In the Court of Appeal, it was accepted that Fidex “had three main purposes for holding the bonds (and so being party to the loan relationships they embodied)”: see paragraph 71. The purposes were:
“(i) the commercial purpose of having a right to the cash flows they generated;
(ii) the purpose of furthering its policy of conducting an orderly disposal of its whole bond portfolio; and
(iii) the tax avoidance purpose inherent in Project Zephyr.”
The Court of Appeal nonetheless agreed with the UT that, “[o]n a just and reasonable apportionment, the debit was wholly attributable to an unallowable purpose”: see paragraph 75. Kitchin LJ had said in the preceding paragraph:
“The UT was required to assess how much of the debit was, on a just and reasonable apportionment, attributable to the unallowable purpose for which the bonds were held. I am content to assume that Fidex would have held the bonds from the start of 2005 irrespective of the unallowable purpose but that is nothing to the point. The question is whether and to what extent the debit was attributable to the unallowable purpose for which they were held. I agree with the UT that the answer to this question is quite clear. The debit arose from and was entirely attributable to Project Zephyr. But for this tax avoidance scheme there would have been no debit at all.”
Seeking to distinguish Fidex, Ms Shaw argued that in the present case the debits are entirely attributable to the need for the appellant to accept funding in order to acquire LTT. “But for” the acquisition of LTT, Ms Shaw said, there would have been no borrowing and thus no debit. That being so, it was submitted, no part of the debits should have been attributed to the unallowable purpose.
In my view, however, Fidex points in the opposite direction. In Fidex, it was held that the debit was wholly attributable to the unallowable purpose despite the company also having had other purposes because “[b]ut for this tax avoidance scheme there would have been no debit at all”. If, contrary to the FTT’s view, the appellant had a commercial purpose in issuing the loan notes, the present case is analogous to Fidex. It would remain the case that, but for the scheme to secure a tax advantage which was “bolted on” to the purchase of LTT, there would have been no loan relationship and so no debit.
In the circumstances, it seems to me that that the FTT was entitled to conclude that the debits at issue are wholly attributable to the unallowable purpose and, accordingly, that there is no need for any apportionment.
Conclusion
I would dismiss the appeal.
Lord Justice Baker:
I agree.
Lord Justice Lewison:
I also agree.

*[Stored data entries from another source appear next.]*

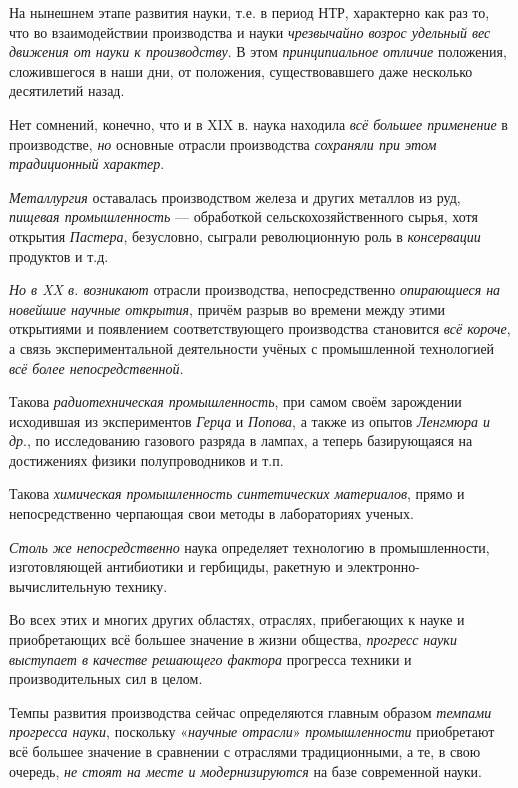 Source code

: \documentclass[a4paper,14pt,russian]{extreport}
\begin{document}
На нынешнем этапе развития науки, т.е. в период НТР, характерно как раз то, что во взаимодействии производства и науки \emph{чрезвычайно возрос удельный вес движения от науки к производству}. В этом \emph{принципиальное отличие} положения, сложившегося в наши дни, от положения, существовавшего даже несколько десятилетий назад.

Нет сомнений, конечно, что и в XIX в. наука находила \emph{всё большее применение} в производстве, \emph{но} основные отрасли производства \emph{сохраняли при этом традиционный характер}.

\emph{Металлургия} оставалась производством железа и других металлов из руд, \emph{пищевая промышленность} --- обработкой сельскохозяйственного сырья, хотя открытия \emph{Пастера}, безусловно, сыграли революционную роль в \emph{консервации} продуктов и т.д.

\emph{Но в XX в. возникают} отрасли производства, непосредственно \emph{опирающиеся на новейшие научные открытия}, причём разрыв во времени между этими открытиями и появлением соответствующего производства становится \emph{всё короче}, а связь экспериментальной деятельности учёных с промышленной технологией \emph{всё более непосредственной}.

Такова \emph{радиотехническая промышленность}, при самом своём зарождении исходившая из экспериментов \emph{Герца} и \emph{Попова}, а также из опытов \emph{Ленгмюра и др}., по исследованию газового разряда в лампах, а теперь базирующаяся на достижениях физики полупроводников и т.п.

Такова \emph{химическая промышленность синтетических материалов}, прямо и непосредственно черпающая свои методы в лабораториях ученых.

\emph{Столь же непосредственно} наука определяет технологию в промышленности, изготовляющей антибиотики и гербициды, ракетную и электронно-вычислительную технику.

Во всех этих и многих других областях, отраслях, прибегающих к науке и приобретающих всё большее значение в жизни общества, \emph{прогресс науки выступает в качестве решающего фактора} прогресса техники и производительных сил в целом.

Темпы развития производства сейчас определяются главным образом \emph{темпами прогресса науки}, поскольку «\emph{научные отрасли}» \emph{промышленности} приобретают всё большее значение в сравнении с отраслями традиционными, а те, в свою очередь, \emph{не стоят на месте и модернизируются} на базе современной науки.
\end{document}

My only surprise was that the appeal was argued on both sides as though Rossendale BC v Hurstwood Properties (A) Ltd [2021] UKSC 16, [2022] AC 690 (“Another aspect of the Ramsay approach is that, where a scheme aimed at avoiding tax involves a series of steps planned in advance, it is both permissible and necessary not just to consider the particular steps individually but to consider the scheme as a whole. Again, this is no more than an application of general principle.”) had never been decided.